Azure / aksArc

# Welcome to the Azure Kubernetes Service on Azure Stack HCI repo This is where the AKS-HCI team will track features and issues with AKS-HCI. We will monitor this repo in order to engage with our community and discuss questions, customer scenarios, or feature requests. Checkout our projects tab to see the roadmap for AKS-HCI!
MIT License
109 stars 45 forks source link

[BUG] kubectl logs return "error: You must be logged in to the server (the server has asked for the client to provide credentials)" #285

Closed baziwane closed 1 year ago

baziwane commented 1 year ago

There is an issue with AKS hybrid in which a cluster can stop returning logs.
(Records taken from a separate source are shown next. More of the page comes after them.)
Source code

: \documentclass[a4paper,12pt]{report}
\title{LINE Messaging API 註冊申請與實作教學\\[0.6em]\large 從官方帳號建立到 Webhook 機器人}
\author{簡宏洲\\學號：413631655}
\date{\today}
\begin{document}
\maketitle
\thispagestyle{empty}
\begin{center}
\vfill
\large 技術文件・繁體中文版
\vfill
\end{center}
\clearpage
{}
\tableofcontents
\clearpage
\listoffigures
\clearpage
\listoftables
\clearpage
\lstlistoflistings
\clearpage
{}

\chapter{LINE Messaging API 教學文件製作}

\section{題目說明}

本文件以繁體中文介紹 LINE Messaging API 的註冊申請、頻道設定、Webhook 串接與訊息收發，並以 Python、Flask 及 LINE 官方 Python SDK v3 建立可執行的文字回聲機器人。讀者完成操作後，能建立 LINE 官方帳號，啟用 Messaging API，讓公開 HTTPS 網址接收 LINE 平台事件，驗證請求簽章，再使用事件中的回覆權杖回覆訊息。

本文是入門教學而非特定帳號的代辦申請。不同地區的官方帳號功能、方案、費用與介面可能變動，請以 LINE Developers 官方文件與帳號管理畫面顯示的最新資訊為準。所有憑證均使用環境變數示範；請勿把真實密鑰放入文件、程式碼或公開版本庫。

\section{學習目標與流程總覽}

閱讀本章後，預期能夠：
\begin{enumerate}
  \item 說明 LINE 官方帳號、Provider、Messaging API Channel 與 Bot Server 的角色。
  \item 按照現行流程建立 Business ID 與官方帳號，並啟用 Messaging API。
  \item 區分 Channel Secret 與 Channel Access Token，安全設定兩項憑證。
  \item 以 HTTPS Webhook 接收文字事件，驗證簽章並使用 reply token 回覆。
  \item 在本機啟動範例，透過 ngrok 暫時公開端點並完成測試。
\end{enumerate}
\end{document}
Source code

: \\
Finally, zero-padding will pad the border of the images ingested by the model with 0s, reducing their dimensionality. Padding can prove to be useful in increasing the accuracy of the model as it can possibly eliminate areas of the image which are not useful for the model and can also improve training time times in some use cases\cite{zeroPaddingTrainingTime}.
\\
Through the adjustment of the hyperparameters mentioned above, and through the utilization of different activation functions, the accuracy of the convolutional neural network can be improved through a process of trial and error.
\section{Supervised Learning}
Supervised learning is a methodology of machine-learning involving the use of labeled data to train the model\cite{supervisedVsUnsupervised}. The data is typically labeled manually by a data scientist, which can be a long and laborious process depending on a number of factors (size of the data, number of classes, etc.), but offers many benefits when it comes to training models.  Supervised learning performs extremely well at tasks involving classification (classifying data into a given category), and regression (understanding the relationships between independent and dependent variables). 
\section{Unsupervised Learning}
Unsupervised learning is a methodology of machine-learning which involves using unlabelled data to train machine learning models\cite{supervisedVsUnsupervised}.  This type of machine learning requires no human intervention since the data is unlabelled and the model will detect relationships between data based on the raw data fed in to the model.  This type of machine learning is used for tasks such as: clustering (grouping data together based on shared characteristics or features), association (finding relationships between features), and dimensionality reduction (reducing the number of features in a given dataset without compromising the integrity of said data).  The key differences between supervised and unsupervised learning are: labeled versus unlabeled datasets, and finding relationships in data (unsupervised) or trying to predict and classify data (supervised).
When this happens, running kubectl logs returns "error: You must be logged in to the server (the server has asked for the client to provide credentials)". AKS hybrid rotates core Kubernetes certificates every 4 days, but sometimes the Kubernetes API server doesn't immediately reload its client certificate for communication with kubelet when the certificates update.

Root cause This issue is caused by this known bug in upstream Kubernetes issue #114588 with PR #115 to resolve.

Mitigation

To mitigate the issue, there are several options:

Rerun kubectl logs. For example, run the following PowerShell command:

while (1) {kubectl logs <POD_NAME>; sleep 1}

Restart the kube-apiserver container on each of the control planes for a cluster. Restarting the API server does not impact running workloads. To restart the API server, follow these steps:

Get the IP addresses for each control plane in your cluster:

kubectl get nodes -o wide

Run the following command:

ssh -i (get-akshciconfig).Moc.sshPrivateKey clouduser@<CONTROL_PLANE_IP> 'sudo crictl stop $(sudo crictl ps --name kube-apiserver -o json | jq -r .containers[0].id)'

Optionally, but not recommended for production workloads, you can ask kube-apiserver not to verify the server certificate of the kubelet:

kubectl logs <POD_NAME> --insecure-skip-tls-verify-backend=true
plumbery commented 1 year ago

This incident appeared after upgrade worker cluster kubernetes version on my cluster. This workaround worked for me.

ssh -i (get-akshciconfig).Moc.sshPrivateKey clouduser@ 'sudo crictl stop $(sudo crictl ps --name kube-apiserver -o json | jq -r .containers[0].id)'

Thanks.